Each year at this time, supply chain geeks (and I use this term with great regard and affection) eagerly await publication of the annual Top 25 list. I have been following this list since its inception in 2004 by AMR Research, now Gartner, and along the way have drawn some conclusions about the processes and technologies it takes to be the best in orchestrating the supply chain.
Here is my take on key trends as inspired by this year’s leaders, plus one emerging strategy I predict is the new “must have.” Let’s see if you agree.
Best Practices for Orchestrating the Supply Chain
When Gartner releases its annual Supply Chain list, it is always interesting and fun to see who made the leaders cut on this part achievement, part popularity contest that is the Top 25. I have written about the list in the past in my CMSWire article series and shared my observations about companies competing on the basis of their supply chain.
As a technologist and a business process improvement practitioner, I am fascinated by the value that a best in class supply chain can deliver to a company and in awe of the Chief Supply Chain Officer (CSCO) and team of people who can make that happen.

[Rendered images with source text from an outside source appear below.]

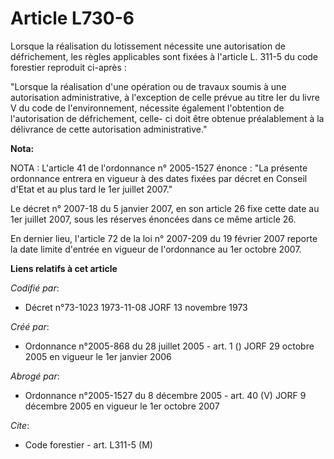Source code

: # Article L730-6

Lorsque la réalisation du lotissement nécessite une autorisation de défrichement, les règles applicables sont fixées à
l'article L. 311-5 du code forestier reproduit ci-après :

"Lorsque la réalisation d'une opération ou de travaux soumis à une autorisation administrative, à l'exception de celle prévue
au titre Ier du livre V du code de l'environnement, nécessite également l'obtention de l'autorisation de défrichement, celle-
ci doit être obtenue préalablement à la délivrance de cette autorisation administrative."

**Nota:**

NOTA : L'article 41 de l'ordonnance n° 2005-1527 énonce : "La présente ordonnance entrera en vigueur à des dates fixées par
décret en Conseil d'Etat et au plus tard le 1er juillet 2007."

Le décret n° 2007-18 du 5 janvier 2007, en son article 26 fixe cette date au 1er juillet 2007, sous les réserves énoncées
dans ce même article 26.

En dernier lieu, l'article 72 de la loi n° 2007-209 du 19 février 2007 reporte la date limite d'entrée en vigueur de
l'ordonnance au 1er octobre 2007.

**Liens relatifs à cet article**

_Codifié par_:

  - Décret n°73-1023 1973-11-08 JORF 13 novembre 1973

_Créé par_:

  - Ordonnance n°2005-868 du 28 juillet 2005 - art. 1 () JORF 29 octobre 2005 en vigueur le 1er janvier 2006

_Abrogé par_:

  - Ordonnance n°2005-1527 du 8 décembre 2005 - art. 40 (V) JORF 9 décembre 2005 en vigueur le 1er octobre 2007

_Cite_:

  - Code forestier - art. L311-5 (M)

In case you are not familiar with the Top 25, Gartner uses a 50/50 overall weighting for an opinion component and a financial component of the ranking, with the financials focused on three metrics: ROA, inventory turns and revenue growth. While the methodology and the Top 25 list itself have changed over the years, it has always been about sharing best practices that have honed the leaders’ supply chains.

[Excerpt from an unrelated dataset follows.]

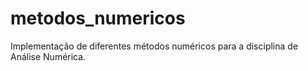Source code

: # metodos_numericos
Implementação de diferentes métodos numéricos para a disciplina de Análise Numérica.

Of course best practices by their very nature evolve over the years. There was a time when we talked about managing the supply chain. The CSCO worried about streamlining their supply chain, reducing the number of strategic partners and driving results for the business by taking costs out of the supply chain. Top of mind were shrinking inventories, offshoring and outsourcing.
While much of that is still important, companies are now facing increased complexity and risk in the supply chain, as well as heightened expectations for supply chain contribution to top line growth. So today’s supply chain leaders find themselves caring more about orchestrating the supply chain, listening and collaborating with partners and customers, while at the same time finding innovative ways to increase both revenue and sustainability, with engaged and talented teams. This is reflected in the best practices I see as trending from this year’s Top 25:
- High performing supply chains collaborate in new ways
- Leading supply chains pursue performance with purpose
- Supply chain leaders partner to drive innovation
I think all three of these must be present to be a Top 25 in the future, just as all parts of a symphony orchestra must be present, working harmoniously to create the best sound.

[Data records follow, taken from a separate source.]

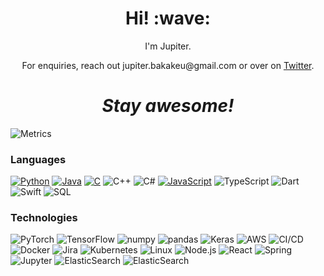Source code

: <h1 align='center'> Hi! :wave:</h1>
<p align='center'>
I'm Jupiter.
</p>
<p align='center'>For enquiries, reach out jupiter.bakakeu@gmail.com or over on <a href="https://twitter.com/JBakakeu">Twitter</a>.</p>

<h1 align='center'><i>Stay awesome!</i></h1>


![Metrics](https://metrics.lecoq.io/jupiterbak?template=classic&config.timezone=Europe%2FBerlin&config.animated=true)

<!--
**jupiterbak/jupiterbak** is a ✨ _special_ ✨ repository because its `README.md` (this file) appears on your GitHub profile.
### Hi there 👋
Here are some ideas to get you started:

- 🔭 I’m currently working on ...
- 🌱 I’m currently learning ...
- 👯 I’m looking to collaborate on ...
- 🤔 I’m looking for help with ...
- 💬 Ask me about ...
- 📫 How to reach me: ...
- 😄 Pronouns: ...
- ⚡ Fun fact: ...

### My Stats
![Jupiter's github stats](https://github-readme-stats.vercel.app/api?username=jupiterbak&show_icons=true&theme=radical)
-->

### Languages

[![Python](https://img.shields.io/badge/-Python-000?&logo=python)](https://github.com/jupiterbak?tab=repositories&q=&type=&language=python)
[![Java](https://img.shields.io/badge/-Java-000?&logo=Java&logoColor=007396)](https://github.com/jupiterbak?tab=repositories&q=&type=&language=java)
[![C](https://img.shields.io/badge/-C-000?&logo=C)](https://github.com/jupiterbak?tab=repositories&q=&type=&language=c)
![C++](https://img.shields.io/badge/-C++-000?&logo=c%2b%2b&logoColor=00599C)
![C#](https://img.shields.io/badge/c%23%20-000?logo=c-sharp&logoColor=green)
[![JavaScript](https://img.shields.io/badge/-JavaScript-000?&logo=JavaScript&logoColor=ddc508)](https://github.com/jupiterbak?tab=repositories&q=&type=&language=javascript)
![TypeScript](https://img.shields.io/badge/-TypeScript-000?&logo=TypeScript&logoColor=007ACC)
![Dart](https://img.shields.io/badge/dart-000?&logo=dart&logoColor=230175C2) 
![Swift](https://img.shields.io/badge/-Swift-000?&logo=Swift)
![SQL](https://img.shields.io/badge/-SQL-000?&logo=MySQL&logoColor=4479A1)

### Technologies

![PyTorch](https://img.shields.io/badge/PyTorch-000?&logo=PyTorch&logoColor=23EE4C2C)
![TensorFlow](https://img.shields.io/badge/TensorFlow-000?&logo=TensorFlow&logoColor=TensorFlow)
![numpy](https://img.shields.io/badge/numpy-000?&logo=numpy&logoColor=23013243)
![pandas](https://img.shields.io/badge/pandas-000?&logo=pandas&logoColor=23150458)
![Keras](https://img.shields.io/badge/Keras-000?&logo=Keras&logoColor=23D00000)
![AWS](https://img.shields.io/badge/-AWS-000?&logo=Amazon-AWS&logoColor=FF9900)
![CI/CD](https://img.shields.io/badge/-CI%2FCD-000?&logo=CircleCI&logoColor=888)
![Docker](https://img.shields.io/badge/-Docker-000?&logo=Docker)
![Jira](https://img.shields.io/badge/-Jira-000?&logo=Jira-Software&logoColor=0052CC)
![Kubernetes](https://img.shields.io/badge/-Kubernetes-000?&logo=Kubernetes)
![Linux](https://img.shields.io/badge/-Linux-000?&logo=Linux&logoColor=FCC624)
![Node.js](https://img.shields.io/badge/-Node.js-000?&logo=node.js)
![React](https://img.shields.io/badge/-React-000?&logo=React)
![Spring](https://img.shields.io/badge/-Spring-000?&logo=Spring)
![Jupyter](https://img.shields.io/badge/-Jupyter-000?&logo=Jupyter&logoColor=23F37626)
![ElasticSearch](https://img.shields.io/badge/-ElasticSearch-000?&logo=elasticsearch&logoColor=005571)
![ElasticSearch](https://img.shields.io/badge/Flutter-000?&logo=Flutter&logoColor=2302569B)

Trend 1: High performing supply chains collaborate in new ways
Collaboration is certainly a strong underlying Top 25 theme. I am excited by companies who are looking to collaborate in new ways, especially using social techniques. Using our supply chain symphony analogy, social collaboration can be likened to that of the percussion section as it taps into the pulse of the people, amplifying the beat to create a unified sound. Including these social elements means new ways of sensing and acting upon your supply chain data.
A responsive supply chain is all about sensing and being demand driven, and supply chain leaders are learning to do this in harmony with the new dynamics of customer engagement. According to the 2013 Financial Performance Report by the GMA and PwC US, “leading CPG companies and retailers benefit from responding to the speed of the connected digital consumer; top-performing companies see success by engaging with their customers, using digital channels, mobile and direct-to-consumer approaches.”
One stand out in the Top 25 is McDonald's, with “a recent re-emphasis on a strong customer experience, advanced demand sensing and forecasting capabilities across geographies, and an impressive supplier collaboration framework.” Ray Kroc’s philosophy was, “None of us is as good as all of us.”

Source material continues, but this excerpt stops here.